(Stored records)
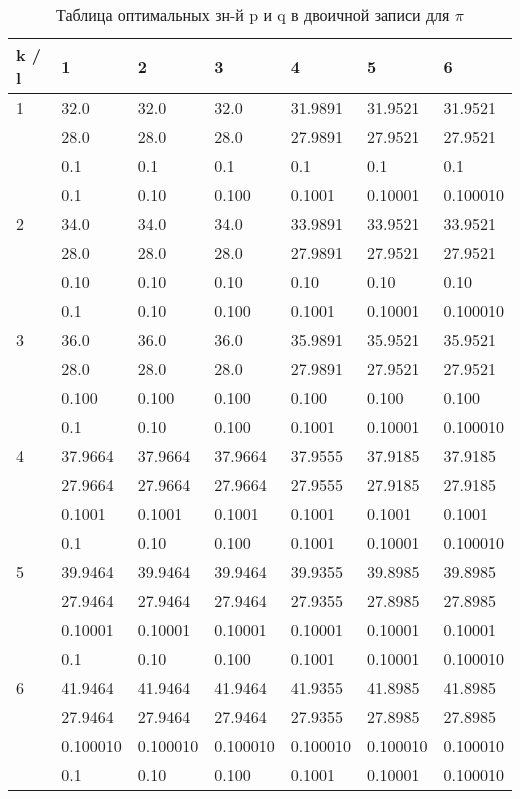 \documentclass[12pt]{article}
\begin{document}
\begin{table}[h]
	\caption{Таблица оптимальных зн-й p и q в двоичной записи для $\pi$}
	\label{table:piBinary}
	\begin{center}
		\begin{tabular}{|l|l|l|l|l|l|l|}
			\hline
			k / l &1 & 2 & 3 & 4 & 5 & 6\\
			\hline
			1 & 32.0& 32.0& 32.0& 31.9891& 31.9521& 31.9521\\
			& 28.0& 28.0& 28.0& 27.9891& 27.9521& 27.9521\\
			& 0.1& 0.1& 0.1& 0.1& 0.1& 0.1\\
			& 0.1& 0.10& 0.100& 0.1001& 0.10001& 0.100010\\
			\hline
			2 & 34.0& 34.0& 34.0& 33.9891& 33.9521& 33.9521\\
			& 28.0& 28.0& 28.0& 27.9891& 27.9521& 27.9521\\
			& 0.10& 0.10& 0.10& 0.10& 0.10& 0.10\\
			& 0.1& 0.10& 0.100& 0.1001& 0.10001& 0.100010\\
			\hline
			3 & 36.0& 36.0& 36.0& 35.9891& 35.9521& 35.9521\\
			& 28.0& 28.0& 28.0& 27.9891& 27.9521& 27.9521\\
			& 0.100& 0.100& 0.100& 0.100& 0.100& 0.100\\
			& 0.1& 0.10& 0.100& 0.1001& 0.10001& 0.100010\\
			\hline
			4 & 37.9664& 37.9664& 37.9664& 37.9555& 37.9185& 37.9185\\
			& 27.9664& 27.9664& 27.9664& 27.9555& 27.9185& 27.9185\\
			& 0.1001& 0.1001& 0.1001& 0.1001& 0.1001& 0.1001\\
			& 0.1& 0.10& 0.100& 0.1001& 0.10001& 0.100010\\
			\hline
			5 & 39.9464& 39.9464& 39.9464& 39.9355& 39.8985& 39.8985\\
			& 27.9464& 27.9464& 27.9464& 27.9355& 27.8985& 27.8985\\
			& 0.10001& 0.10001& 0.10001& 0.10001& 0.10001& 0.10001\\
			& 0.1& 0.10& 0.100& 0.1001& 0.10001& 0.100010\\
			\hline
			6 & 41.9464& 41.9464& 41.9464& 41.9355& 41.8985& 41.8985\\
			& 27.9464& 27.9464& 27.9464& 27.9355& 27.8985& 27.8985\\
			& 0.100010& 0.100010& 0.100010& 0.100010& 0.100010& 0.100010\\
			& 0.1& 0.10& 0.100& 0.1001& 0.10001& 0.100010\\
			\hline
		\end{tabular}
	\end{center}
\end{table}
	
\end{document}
==
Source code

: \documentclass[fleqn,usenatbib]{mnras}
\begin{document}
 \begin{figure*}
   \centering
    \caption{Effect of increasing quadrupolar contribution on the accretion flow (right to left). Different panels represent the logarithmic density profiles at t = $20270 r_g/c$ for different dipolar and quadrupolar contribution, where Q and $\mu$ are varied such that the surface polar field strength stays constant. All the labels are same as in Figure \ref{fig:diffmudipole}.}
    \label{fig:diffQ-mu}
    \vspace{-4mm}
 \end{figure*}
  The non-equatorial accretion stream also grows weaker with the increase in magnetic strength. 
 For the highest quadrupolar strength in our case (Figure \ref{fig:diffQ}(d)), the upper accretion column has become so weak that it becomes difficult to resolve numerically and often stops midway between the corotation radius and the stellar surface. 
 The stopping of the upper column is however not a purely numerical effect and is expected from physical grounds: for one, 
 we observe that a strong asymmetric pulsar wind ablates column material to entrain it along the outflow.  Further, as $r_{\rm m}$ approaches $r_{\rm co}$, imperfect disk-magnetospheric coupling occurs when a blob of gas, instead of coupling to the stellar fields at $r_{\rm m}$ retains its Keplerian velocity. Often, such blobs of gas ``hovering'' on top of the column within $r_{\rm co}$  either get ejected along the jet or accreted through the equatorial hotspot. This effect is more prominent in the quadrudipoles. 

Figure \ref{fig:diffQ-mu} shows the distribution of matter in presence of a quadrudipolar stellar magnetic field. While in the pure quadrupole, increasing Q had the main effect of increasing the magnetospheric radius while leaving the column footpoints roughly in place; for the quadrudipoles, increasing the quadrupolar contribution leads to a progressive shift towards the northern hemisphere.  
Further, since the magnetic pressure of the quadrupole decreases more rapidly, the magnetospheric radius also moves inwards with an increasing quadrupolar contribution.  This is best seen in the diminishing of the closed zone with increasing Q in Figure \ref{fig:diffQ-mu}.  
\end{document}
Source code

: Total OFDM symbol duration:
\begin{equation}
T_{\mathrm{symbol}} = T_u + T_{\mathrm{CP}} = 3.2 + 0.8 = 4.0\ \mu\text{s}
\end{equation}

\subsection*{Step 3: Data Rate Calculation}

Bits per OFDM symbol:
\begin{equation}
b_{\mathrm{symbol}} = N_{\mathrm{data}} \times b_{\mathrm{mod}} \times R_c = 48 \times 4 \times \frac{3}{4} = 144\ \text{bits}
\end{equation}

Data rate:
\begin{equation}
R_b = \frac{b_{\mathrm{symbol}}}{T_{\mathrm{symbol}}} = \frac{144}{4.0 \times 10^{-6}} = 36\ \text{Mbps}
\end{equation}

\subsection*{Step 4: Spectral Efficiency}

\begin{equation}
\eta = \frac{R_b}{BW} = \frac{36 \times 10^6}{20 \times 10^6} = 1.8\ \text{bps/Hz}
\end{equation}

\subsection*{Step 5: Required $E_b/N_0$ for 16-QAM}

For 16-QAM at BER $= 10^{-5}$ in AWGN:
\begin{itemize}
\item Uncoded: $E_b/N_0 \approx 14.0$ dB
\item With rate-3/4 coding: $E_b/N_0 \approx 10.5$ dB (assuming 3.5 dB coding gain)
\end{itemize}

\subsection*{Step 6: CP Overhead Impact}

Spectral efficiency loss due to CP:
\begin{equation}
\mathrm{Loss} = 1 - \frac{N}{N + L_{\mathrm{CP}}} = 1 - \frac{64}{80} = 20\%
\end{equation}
==
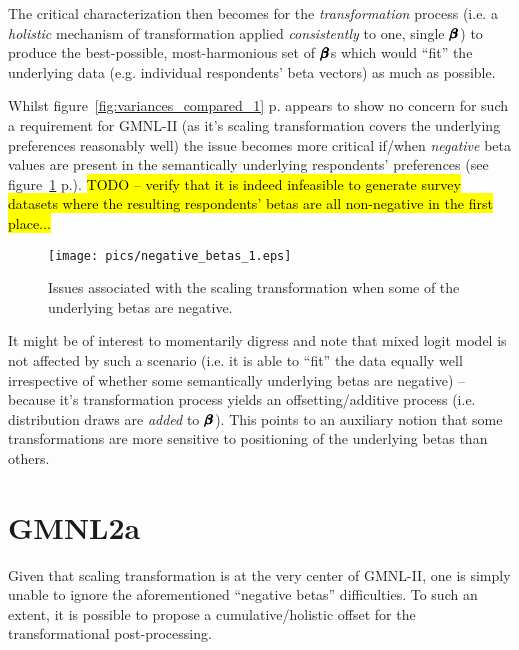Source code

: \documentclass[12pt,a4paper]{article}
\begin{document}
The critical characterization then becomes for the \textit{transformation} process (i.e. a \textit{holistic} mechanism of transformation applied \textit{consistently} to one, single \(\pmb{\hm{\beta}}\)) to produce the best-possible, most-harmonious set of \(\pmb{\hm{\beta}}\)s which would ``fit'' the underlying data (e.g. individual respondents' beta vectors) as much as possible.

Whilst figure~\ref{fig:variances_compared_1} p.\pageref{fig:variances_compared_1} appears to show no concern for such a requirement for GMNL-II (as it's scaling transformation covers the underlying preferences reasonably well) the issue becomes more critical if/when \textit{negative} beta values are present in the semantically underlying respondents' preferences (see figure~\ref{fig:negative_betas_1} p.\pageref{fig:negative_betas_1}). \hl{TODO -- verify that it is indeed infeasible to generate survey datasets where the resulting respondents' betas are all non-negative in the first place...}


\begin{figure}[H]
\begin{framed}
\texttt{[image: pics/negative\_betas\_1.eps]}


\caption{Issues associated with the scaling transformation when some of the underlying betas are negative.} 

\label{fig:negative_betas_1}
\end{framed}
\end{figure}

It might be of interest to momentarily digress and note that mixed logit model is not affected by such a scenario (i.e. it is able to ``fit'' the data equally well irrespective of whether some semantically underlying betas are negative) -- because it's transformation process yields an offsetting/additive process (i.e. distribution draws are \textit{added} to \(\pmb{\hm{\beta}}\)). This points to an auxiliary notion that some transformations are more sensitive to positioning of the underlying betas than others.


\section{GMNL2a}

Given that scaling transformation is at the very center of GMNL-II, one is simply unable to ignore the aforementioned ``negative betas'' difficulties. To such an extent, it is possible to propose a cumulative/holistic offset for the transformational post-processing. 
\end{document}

Exercise details:
Filter the data for the string "symbol" and copy every line that has it.

Task output:
: Total OFDM symbol duration:
T_{\mathrm{symbol}} = T_u + T_{\mathrm{CP}} = 3.2 + 0.8 = 4.0\ \mu\text{s}
Bits per OFDM symbol:
b_{\mathrm{symbol}} = N_{\mathrm{data}} \times b_{\mathrm{mod}} \times R_c = 48 \times 4 \times \frac{3}{4} = 144\ \text{bits}
R_b = \frac{b_{\mathrm{symbol}}}{T_{\mathrm{symbol}}} = \frac{144}{4.0 \times 10^{-6}} = 36\ \text{Mbps}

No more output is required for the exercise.